Impact of mistuning in flutter stability analyses

Today, more than ever, the aerospace industry is moving towards reducing its environmental impact and improve the sustainability. For this reasons, a great emphasis is placed on producing lighter and more efficient engines and those objectives are reflected on it’s components among which we can find the Low Pressure Turbines (LPT). In fact, the development path, moved towards lighter and higher aspect ratios leading to blades more susceptible to vibrations.

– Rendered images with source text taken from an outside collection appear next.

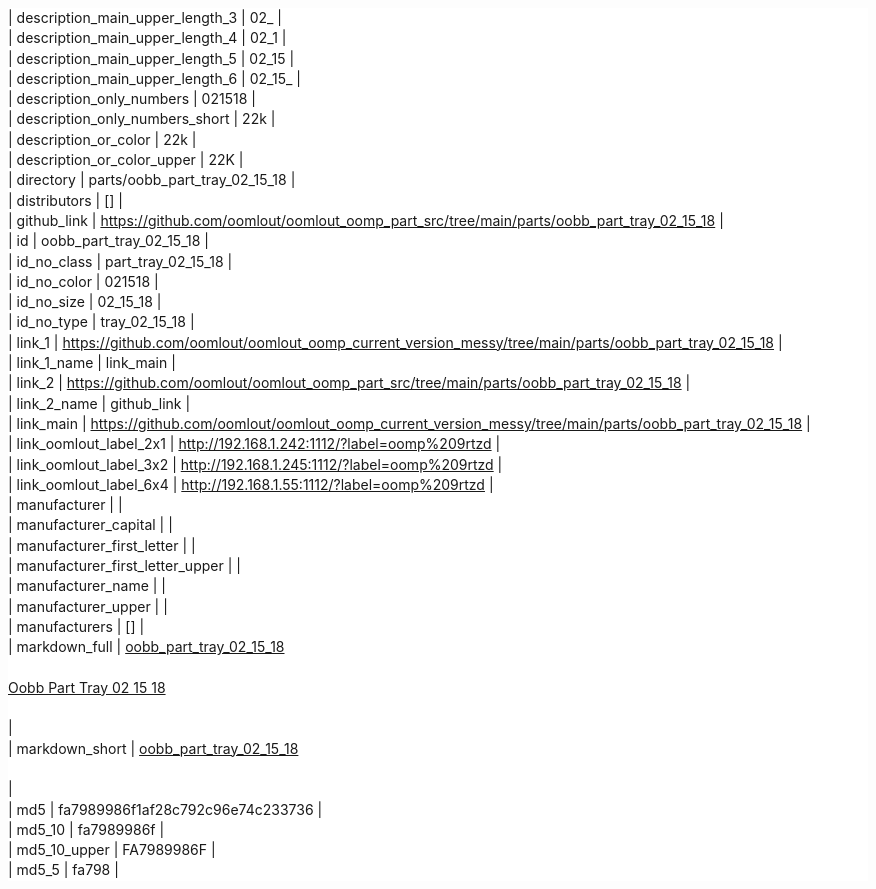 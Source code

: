| description_main_upper_length_3 | 02_ |  
| description_main_upper_length_4 | 02_1 |  
| description_main_upper_length_5 | 02_15 |  
| description_main_upper_length_6 | 02_15_ |  
| description_only_numbers | 021518 |  
| description_only_numbers_short | 22k |  
| description_or_color | 22k |  
| description_or_color_upper | 22K |  
| directory | parts/oobb_part_tray_02_15_18 |  
| distributors | [] |  
| github_link | https://github.com/oomlout/oomlout_oomp_part_src/tree/main/parts/oobb_part_tray_02_15_18 |  
| id | oobb_part_tray_02_15_18 |  
| id_no_class | part_tray_02_15_18 |  
| id_no_color | 021518 |  
| id_no_size | 02_15_18 |  
| id_no_type | tray_02_15_18 |  
| link_1 | https://github.com/oomlout/oomlout_oomp_current_version_messy/tree/main/parts/oobb_part_tray_02_15_18 |  
| link_1_name | link_main |  
| link_2 | https://github.com/oomlout/oomlout_oomp_part_src/tree/main/parts/oobb_part_tray_02_15_18 |  
| link_2_name | github_link |  
| link_main | https://github.com/oomlout/oomlout_oomp_current_version_messy/tree/main/parts/oobb_part_tray_02_15_18 |  
| link_oomlout_label_2x1 | http://192.168.1.242:1112/?label=oomp%209rtzd |  
| link_oomlout_label_3x2 | http://192.168.1.245:1112/?label=oomp%209rtzd |  
| link_oomlout_label_6x4 | http://192.168.1.55:1112/?label=oomp%209rtzd |  
| manufacturer |  |  
| manufacturer_capital |  |  
| manufacturer_first_letter |  |  
| manufacturer_first_letter_upper |  |  
| manufacturer_name |  |  
| manufacturer_upper |  |  
| manufacturers | [] |  
| markdown_full | [oobb_part_tray_02_15_18](https://github.com/oomlout/oomlout_oomp_current_version_messy/tree/main/parts/oobb_part_tray_02_15_18)<br>[](https://github.com/oomlout/oomlout_oomp_current_version_messy/tree/main/parts/oobb_part_tray_02_15_18)<br>[Oobb Part Tray 02 15 18](https://github.com/oomlout/oomlout_oomp_current_version_messy/tree/main/parts/oobb_part_tray_02_15_18)<br><br> |  
| markdown_short | [oobb_part_tray_02_15_18](https://github.com/oomlout/oomlout_oomp_current_version_messy/tree/main/parts/oobb_part_tray_02_15_18)<br><br> |  
| md5 | fa7989986f1af28c792c96e74c233736 |  
| md5_10 | fa7989986f |  
| md5_10_upper | FA7989986F |  
| md5_5 | fa798 |   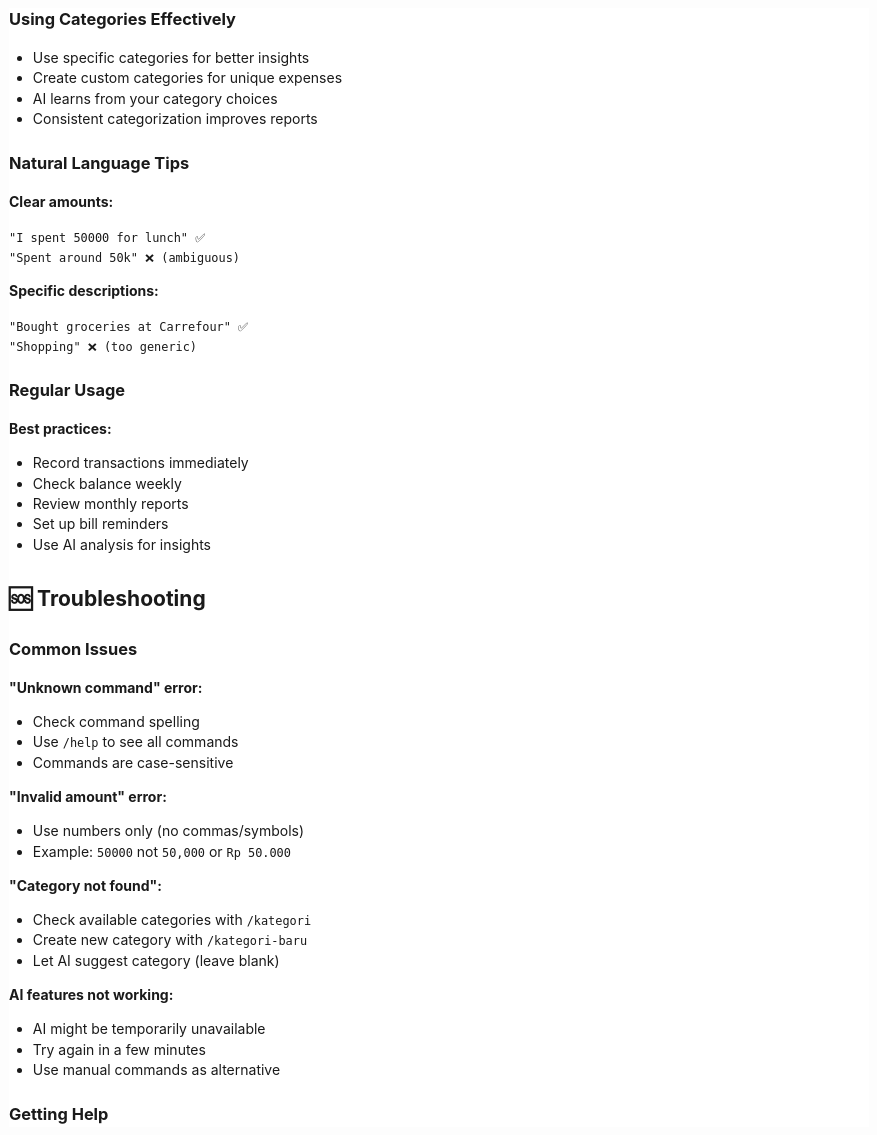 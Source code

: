 ### Using Categories Effectively

- Use specific categories for better insights
- Create custom categories for unique expenses
- AI learns from your category choices
- Consistent categorization improves reports

### Natural Language Tips

**Clear amounts:**
```
"I spent 50000 for lunch" ✅
"Spent around 50k" ❌ (ambiguous)
```

**Specific descriptions:**
```
"Bought groceries at Carrefour" ✅
"Shopping" ❌ (too generic)
```

### Regular Usage

**Best practices:**
- Record transactions immediately
- Check balance weekly
- Review monthly reports
- Set up bill reminders
- Use AI analysis for insights

## 🆘 Troubleshooting

### Common Issues

**"Unknown command" error:**
- Check command spelling
- Use `/help` to see all commands
- Commands are case-sensitive

**"Invalid amount" error:**
- Use numbers only (no commas/symbols)
- Example: `50000` not `50,000` or `Rp 50.000`

**"Category not found":**
- Check available categories with `/kategori`
- Create new category with `/kategori-baru`
- Let AI suggest category (leave blank)

**AI features not working:**
- AI might be temporarily unavailable
- Try again in a few minutes
- Use manual commands as alternative

### Getting Help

For this reasons the flutter, which is a vibration phenomenon, has increased its importance in aircraft jet engines since its first documented case reported in compressor blade in 1945. One of the most important features of flutter relates to its nature: a self-excited and self sustained phenomenon leading, based on the condition, to limit-cycle oscillations which consequently lowers the blade life due to high cycle fatigue, or even worse, an abrupt failure in few cycles since, as mentioned before, is self sustained, hence it increases its amplitude constantly due to the energy fed into the blade from the surrounding air. This thesis work, developed in collaboration with Avio Aero, has the aim to analyze the flutter stability of the bladed disk used in the European project ARiAS, by means of a 3D flutter solver and is the continuation of a previous thesis work by S. Raimondo. In particular, the tests carried out in this work evaluates the mistuning effect, for a total of four configurations, two tuned and two mistuned respectively, with different 3D flutter solver methodologies, three rotational speeds and two mode shapes.